> _Aim of the task_
Below are some records. Say in a single number how many of their lines include the word "that".

> _Material for this exercise_
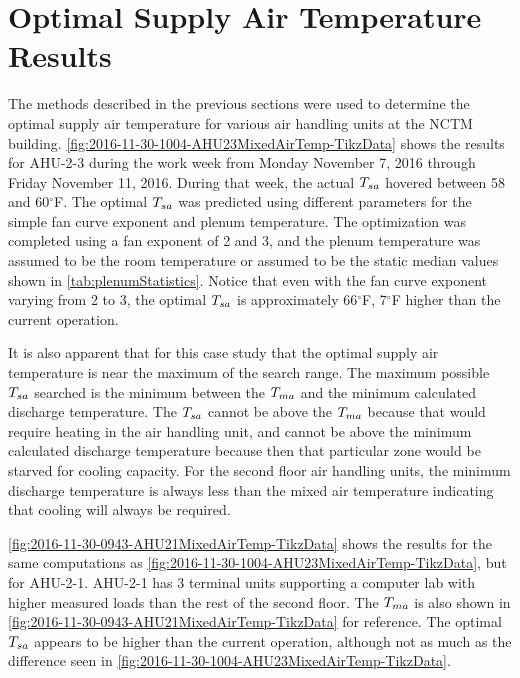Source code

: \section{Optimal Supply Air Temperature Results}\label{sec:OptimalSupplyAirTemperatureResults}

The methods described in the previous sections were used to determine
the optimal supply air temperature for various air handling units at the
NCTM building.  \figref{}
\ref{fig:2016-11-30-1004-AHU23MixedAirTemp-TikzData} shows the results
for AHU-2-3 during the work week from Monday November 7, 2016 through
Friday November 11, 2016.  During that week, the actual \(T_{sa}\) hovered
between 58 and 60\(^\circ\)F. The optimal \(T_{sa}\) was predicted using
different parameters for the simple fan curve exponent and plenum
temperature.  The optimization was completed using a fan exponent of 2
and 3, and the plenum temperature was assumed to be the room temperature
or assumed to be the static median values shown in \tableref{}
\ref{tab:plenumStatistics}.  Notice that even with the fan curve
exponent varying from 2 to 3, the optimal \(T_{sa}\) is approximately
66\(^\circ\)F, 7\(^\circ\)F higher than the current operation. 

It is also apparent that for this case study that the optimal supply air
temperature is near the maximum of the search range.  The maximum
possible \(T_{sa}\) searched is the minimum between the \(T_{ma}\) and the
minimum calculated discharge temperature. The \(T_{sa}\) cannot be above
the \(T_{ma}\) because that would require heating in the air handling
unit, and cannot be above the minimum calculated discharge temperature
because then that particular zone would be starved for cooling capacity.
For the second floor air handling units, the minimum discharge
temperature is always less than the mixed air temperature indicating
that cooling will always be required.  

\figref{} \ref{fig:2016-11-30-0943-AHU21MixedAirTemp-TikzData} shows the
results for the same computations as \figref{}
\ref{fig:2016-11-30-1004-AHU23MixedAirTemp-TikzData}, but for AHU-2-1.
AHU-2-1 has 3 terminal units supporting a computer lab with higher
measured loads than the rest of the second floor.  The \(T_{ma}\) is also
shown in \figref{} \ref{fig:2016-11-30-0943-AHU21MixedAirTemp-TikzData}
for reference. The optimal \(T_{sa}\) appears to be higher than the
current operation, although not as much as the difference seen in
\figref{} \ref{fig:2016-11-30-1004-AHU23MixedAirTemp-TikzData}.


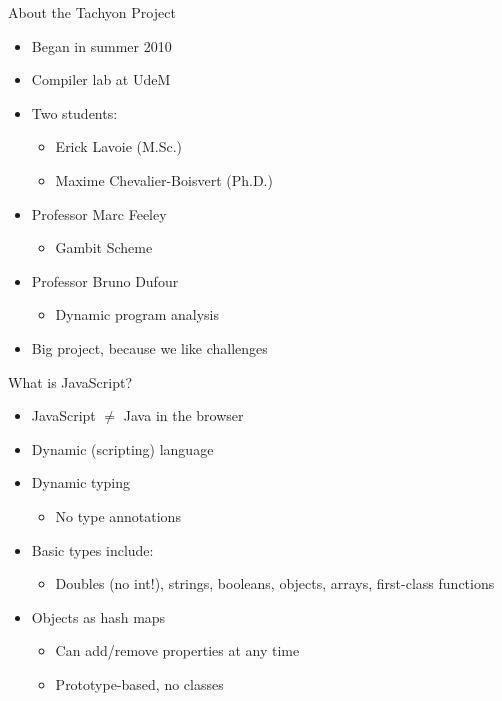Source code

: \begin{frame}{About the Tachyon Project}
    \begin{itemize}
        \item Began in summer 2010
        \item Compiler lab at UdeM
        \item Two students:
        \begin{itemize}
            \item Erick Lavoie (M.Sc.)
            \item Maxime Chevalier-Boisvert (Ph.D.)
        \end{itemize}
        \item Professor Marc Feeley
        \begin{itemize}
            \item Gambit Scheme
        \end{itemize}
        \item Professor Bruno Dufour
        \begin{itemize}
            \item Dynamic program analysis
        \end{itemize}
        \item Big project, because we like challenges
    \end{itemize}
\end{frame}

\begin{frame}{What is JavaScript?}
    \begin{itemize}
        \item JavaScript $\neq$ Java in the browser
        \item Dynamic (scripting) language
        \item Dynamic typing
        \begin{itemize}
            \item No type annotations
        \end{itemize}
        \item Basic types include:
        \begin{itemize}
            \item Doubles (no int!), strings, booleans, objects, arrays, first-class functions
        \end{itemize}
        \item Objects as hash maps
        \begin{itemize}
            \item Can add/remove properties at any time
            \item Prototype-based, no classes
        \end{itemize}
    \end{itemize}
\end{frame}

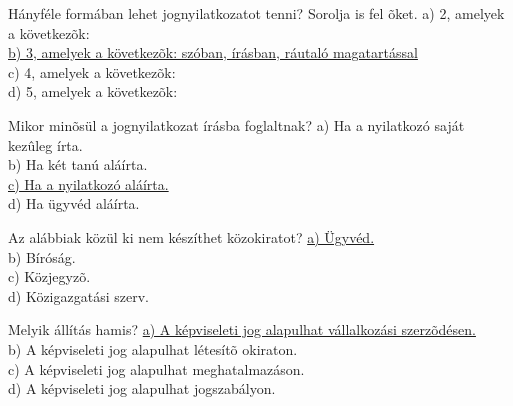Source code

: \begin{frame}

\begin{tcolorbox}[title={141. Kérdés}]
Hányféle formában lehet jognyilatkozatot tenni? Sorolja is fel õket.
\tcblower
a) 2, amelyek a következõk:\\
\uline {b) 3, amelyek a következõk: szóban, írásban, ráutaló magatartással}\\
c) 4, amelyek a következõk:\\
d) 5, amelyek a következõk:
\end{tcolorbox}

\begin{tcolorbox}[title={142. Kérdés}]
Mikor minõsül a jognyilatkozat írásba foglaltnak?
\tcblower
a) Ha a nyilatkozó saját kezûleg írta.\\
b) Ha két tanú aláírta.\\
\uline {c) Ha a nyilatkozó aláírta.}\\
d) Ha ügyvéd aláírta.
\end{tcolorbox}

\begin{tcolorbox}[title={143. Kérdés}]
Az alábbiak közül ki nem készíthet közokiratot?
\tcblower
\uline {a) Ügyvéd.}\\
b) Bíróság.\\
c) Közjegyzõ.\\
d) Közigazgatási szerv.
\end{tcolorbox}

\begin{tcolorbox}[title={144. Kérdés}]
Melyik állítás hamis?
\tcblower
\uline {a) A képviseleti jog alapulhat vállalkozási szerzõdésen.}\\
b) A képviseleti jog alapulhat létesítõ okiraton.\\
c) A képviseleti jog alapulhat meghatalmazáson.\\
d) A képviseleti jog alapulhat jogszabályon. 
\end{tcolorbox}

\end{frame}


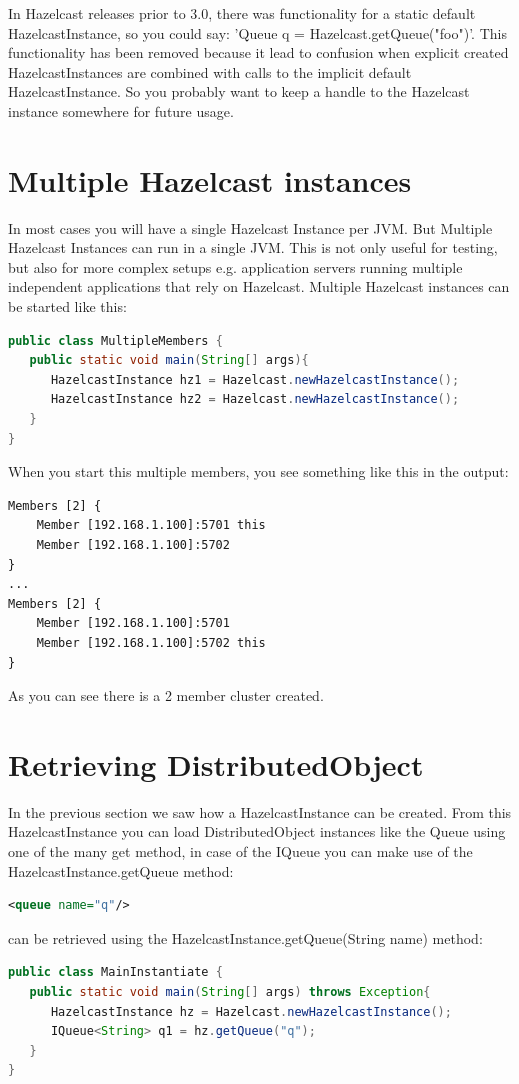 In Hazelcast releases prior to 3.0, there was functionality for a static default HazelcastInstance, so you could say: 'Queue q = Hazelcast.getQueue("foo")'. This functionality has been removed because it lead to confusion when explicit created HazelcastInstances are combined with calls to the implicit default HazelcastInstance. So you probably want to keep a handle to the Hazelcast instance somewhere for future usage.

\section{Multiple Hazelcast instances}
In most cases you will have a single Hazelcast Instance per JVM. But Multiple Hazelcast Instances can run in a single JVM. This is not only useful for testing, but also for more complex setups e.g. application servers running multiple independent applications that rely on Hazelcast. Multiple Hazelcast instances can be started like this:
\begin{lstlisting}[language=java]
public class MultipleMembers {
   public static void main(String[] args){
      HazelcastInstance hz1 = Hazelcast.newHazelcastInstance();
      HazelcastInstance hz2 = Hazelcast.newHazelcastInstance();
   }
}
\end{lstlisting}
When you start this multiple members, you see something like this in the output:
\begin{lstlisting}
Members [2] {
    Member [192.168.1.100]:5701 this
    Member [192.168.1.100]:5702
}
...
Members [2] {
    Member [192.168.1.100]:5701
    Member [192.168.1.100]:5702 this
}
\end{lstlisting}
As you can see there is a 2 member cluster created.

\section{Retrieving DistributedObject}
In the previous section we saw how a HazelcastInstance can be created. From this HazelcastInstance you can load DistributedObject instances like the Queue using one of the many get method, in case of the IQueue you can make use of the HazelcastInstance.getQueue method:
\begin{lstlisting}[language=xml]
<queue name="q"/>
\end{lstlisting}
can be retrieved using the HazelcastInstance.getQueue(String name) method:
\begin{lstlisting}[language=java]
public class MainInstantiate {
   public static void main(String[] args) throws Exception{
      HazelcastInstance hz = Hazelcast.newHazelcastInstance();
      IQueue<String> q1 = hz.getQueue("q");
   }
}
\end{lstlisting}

> _Response area_
7